Other than that Coralux makes a 2 channel controller.
There is a Chinese knockoff of that one as well.

Of course your other option is an expensive high powered light that you run at 1/10 power...........
Aquaticlife HALO comes to mind.


----------



## Doc7 (Apr 7, 2011)

I have my Finnex Stingrays on this, which you can program for up to 8 different On and Off times per day (or only weekdays with different schedule in weekends etc)

https://www.amazon.com/WenTop-Progr...1490841355&sr=8-7&keywords=Programmable+timer


----------



## Seattle_Aquarist (Jun 15, 2008)

CookieCrumbs said:


> if I were to purchase one separately if these timers are capable of turning on and off multiple times a day?


Hi CookieCrumbs,

Welcome to TPT!

I have been using the *Defiant Digital Daylight Adjusting Heavy Duty Timers (#49808)* for over a year now and they work very, very well. 

Handles Incandescent, CFL, and LED fixures; up to 1800 watts / 15 amps
Can handle two( 2) 3 prong (grounded) plugs per timer (but not separate programming)
Multiple On/Off periods per day
Option for separate weekday and weekend programs
Programming backed up so not lost during power outage (capacitor not battery)
Available at Home Depot
Daylight Adjusting Option
Sold by Home Depot
Price under $15 each


----------



## redavalanche (Dec 7, 2014)

Simple mechanical timer works for me.

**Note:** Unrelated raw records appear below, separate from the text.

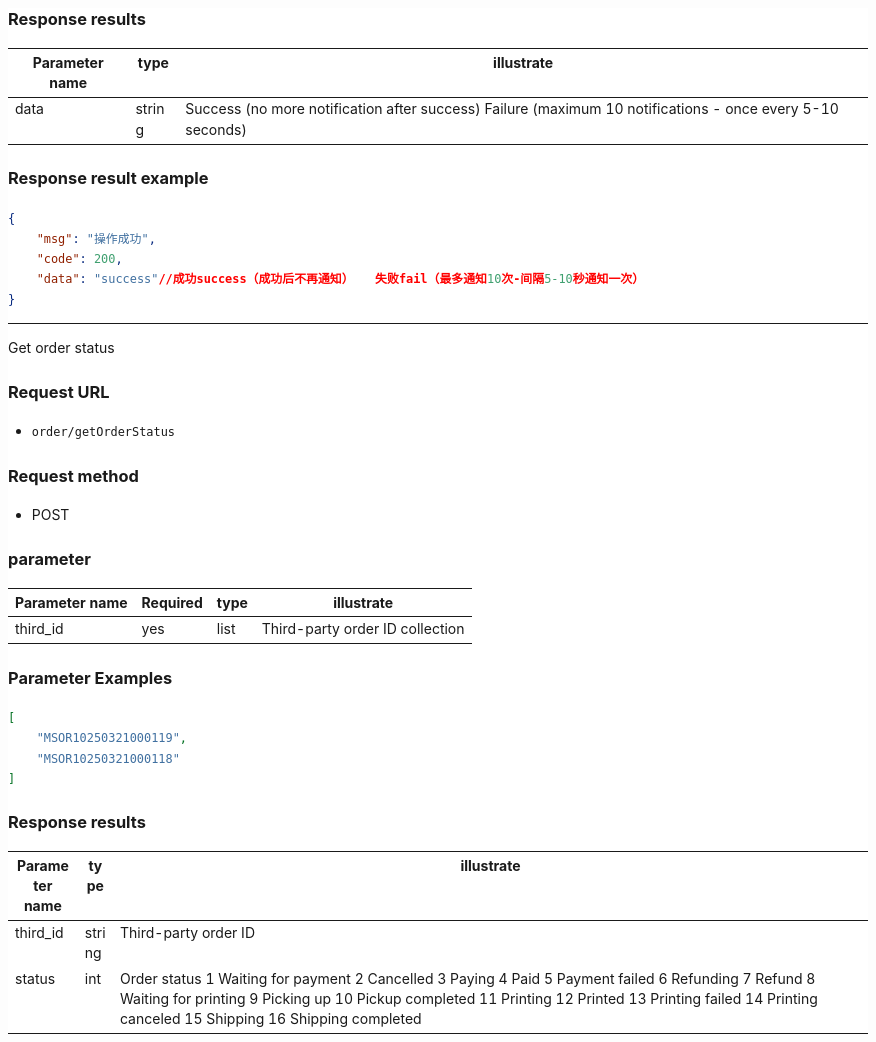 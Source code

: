 ### **Response results**

| **Parameter name** | **type** | **illustrate** |
| --- | --- | --- |
| data | string | Success (no more notification after success) Failure (maximum 10 notifications - once every 5-10 seconds) |

### **Response result example**

```json
{
    "msg": "操作成功",
    "code": 200,
    "data": "success"//成功success（成功后不再通知）   失败fail（最多通知10次-间隔5-10秒通知一次）
}

```

---

Get order status

### **Request URL**

- `order/getOrderStatus`

### **Request method**

- POST

### **parameter**

| **Parameter name** | **Required** | **type** | **illustrate** |
| --- | --- | --- | --- |
| third_id | yes | list | Third-party order ID collection |

### **Parameter Examples**

```json
[
    "MSOR10250321000119",
    "MSOR10250321000118"
]

```

### **Response results**

| **Parameter name** | **type** | **illustrate** |
| --- | --- | --- |
| third_id | string | Third-party order ID |
| status | int | Order status 1 Waiting for payment 2 Cancelled 3 Paying 4 Paid 5 Payment failed 6 Refunding 7 Refund 8 Waiting for printing 9 Picking up 10 Pickup completed 11 Printing 12 Printed 13 Printing failed 14 Printing canceled 15 Shipping 16 Shipping completed |

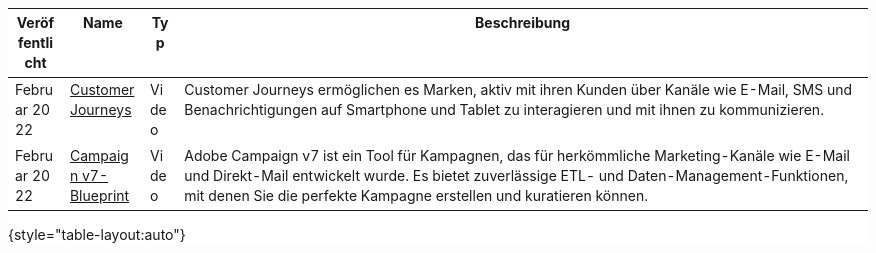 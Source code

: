| Veröffentlicht | Name | Typ | Beschreibung |
| -----------| ---------- | ---------- | ---------- |
| Februar 2022 | [Customer Journeys](https://experienceleague.adobe.com/docs/blueprints-learn/architecture/customer-journeys/overview.html?lang=de) | Video | Customer Journeys ermöglichen es Marken, aktiv mit ihren Kunden über Kanäle wie E-Mail, SMS und Benachrichtigungen auf Smartphone und Tablet zu interagieren und mit ihnen zu kommunizieren. |
| Februar 2022 | [Campaign v7-Blueprint](https://experienceleague.adobe.com/docs/blueprints-learn/architecture/customer-journeys/campaign-v7/campaign-v7.html) | Video | Adobe Campaign v7 ist ein Tool für Kampagnen, das für herkömmliche Marketing-Kanäle wie E-Mail und Direkt-Mail entwickelt wurde. Es bietet zuverlässige ETL- und Daten-Management-Funktionen, mit denen Sie die perfekte Kampagne erstellen und kuratieren können. |

{style="table-layout:auto"}
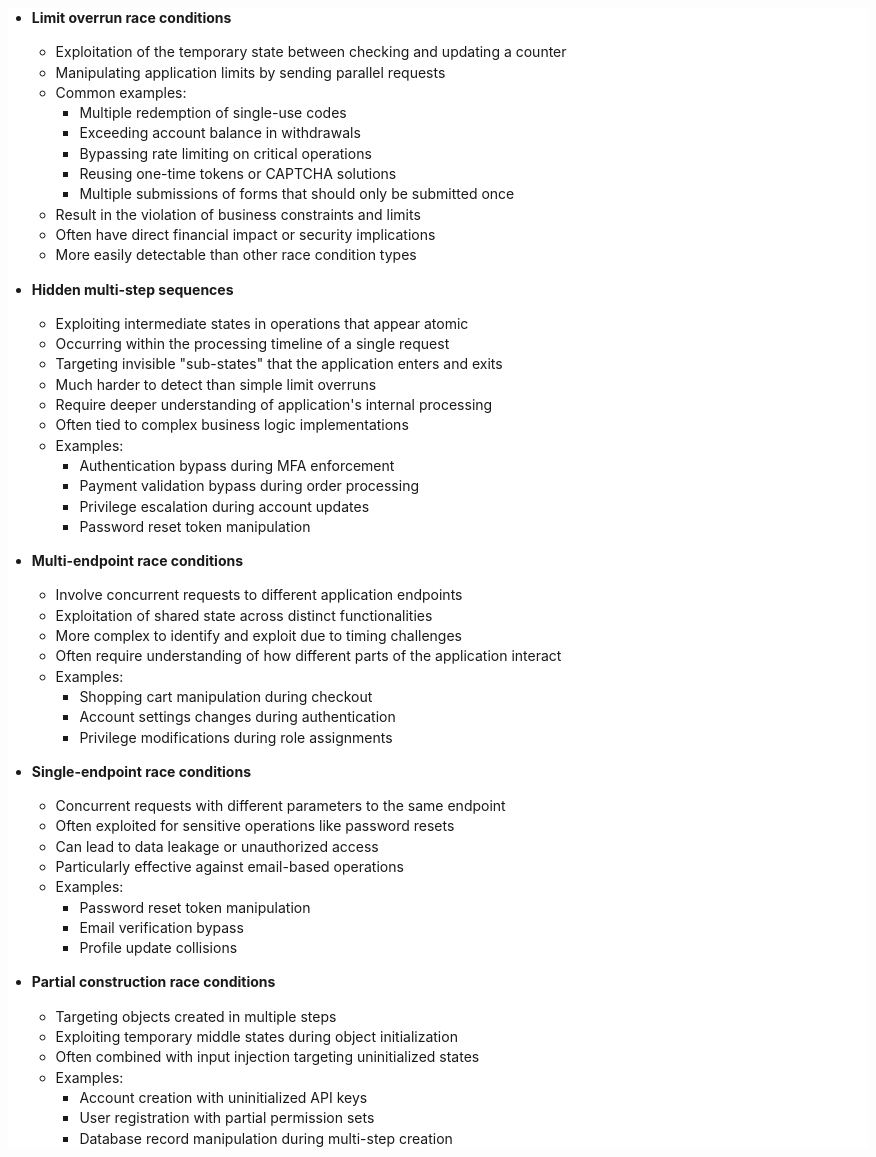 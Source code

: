   - **Limit overrun race conditions**
    - Exploitation of the temporary state between checking and updating a counter
    - Manipulating application limits by sending parallel requests
    - Common examples:
      - Multiple redemption of single-use codes
      - Exceeding account balance in withdrawals
      - Bypassing rate limiting on critical operations
      - Reusing one-time tokens or CAPTCHA solutions
      - Multiple submissions of forms that should only be submitted once
    - Result in the violation of business constraints and limits
    - Often have direct financial impact or security implications
    - More easily detectable than other race condition types

  - **Hidden multi-step sequences**
    - Exploiting intermediate states in operations that appear atomic
    - Occurring within the processing timeline of a single request
    - Targeting invisible "sub-states" that the application enters and exits
    - Much harder to detect than simple limit overruns
    - Require deeper understanding of application's internal processing
    - Often tied to complex business logic implementations
    - Examples:
      - Authentication bypass during MFA enforcement
      - Payment validation bypass during order processing
      - Privilege escalation during account updates
      - Password reset token manipulation

  - **Multi-endpoint race conditions**
    - Involve concurrent requests to different application endpoints
    - Exploitation of shared state across distinct functionalities
    - More complex to identify and exploit due to timing challenges
    - Often require understanding of how different parts of the application interact
    - Examples:
      - Shopping cart manipulation during checkout
      - Account settings changes during authentication
      - Privilege modifications during role assignments

  - **Single-endpoint race conditions**
    - Concurrent requests with different parameters to the same endpoint
    - Often exploited for sensitive operations like password resets
    - Can lead to data leakage or unauthorized access
    - Particularly effective against email-based operations
    - Examples:
      - Password reset token manipulation
      - Email verification bypass
      - Profile update collisions

  - **Partial construction race conditions**
    - Targeting objects created in multiple steps
    - Exploiting temporary middle states during object initialization
    - Often combined with input injection targeting uninitialized states
    - Examples:
      - Account creation with uninitialized API keys
      - User registration with partial permission sets
      - Database record manipulation during multi-step creation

Less than a fiver at wallyworld. Though the time may need adjusting once in a while with power outages. 

The Stingray is a nice light. When I used it I supplemented it with a cheap strip of LED's. You could get a blue strip of LED's and put it on another timer. There was just enough space under the front and back of the light to stick self adhesive cheapo LED's. But that is not ideal is it.

Welcome. I'm just over the bridge from you.


----------



## CookieCrumbs (Mar 29, 2017)

Thank you all for the great suggestions and greetings,

Since this is my first planted tank I think ill hold off on the more expensive lights and forego the moonlighting for now.
And those timers are just what im looking for! So I'll have to pick one and if anything I can always ghetto rig a moonlight down the road as suggested.
So long as its only an extra wire I think ill live haha

Thanks again all!


----------



## jeffkrol (Jun 5, 2013)

tc-420 is $30 (or less when you do some serious Chinese shopping) $20 more than 2 timers..
https://youtu.be/f_ExSffCy2s


----------



## irishspy (Oct 22, 2007)

Seattle_Aquarist said:


> Hi CookieCrumbs,
> 
> Welcome to TPT!
> 
> I have been using the *Defiant Digital Daylight Adjusting Heavy Duty Timers (#49808)* for over a year now and they work very, very well.


I'm not the OP, but thank you for this. It may just be what I've been looking for. :fish1:


----------



## IntotheWRX (May 13, 2016)

CookieCrumbs said:


> Hi, Ive been scouring the forums for a bit and finally decided to register to get your opinions on a few queries I had.
> 
> First off I have an old biocube29 that im going low light planted with.
> And I've decided on the Finnex stingray LED light as it was the only one I found with low enough par to work for a low tech tank without over lighting.
> ...


you can get a surge protector or a single digital timer. they usually come with 20 programmable on and off layers. i use the surge protector so i can turn on the light and co2 at the same time twice a day for 2 light periods. and the other side of my surge protector keeps my filter and heater on 24/7.

$27 

https://www.amazon.com/GE-14024-Dig...0993057&sr=8-4&keywords=surge+protector+timer


----------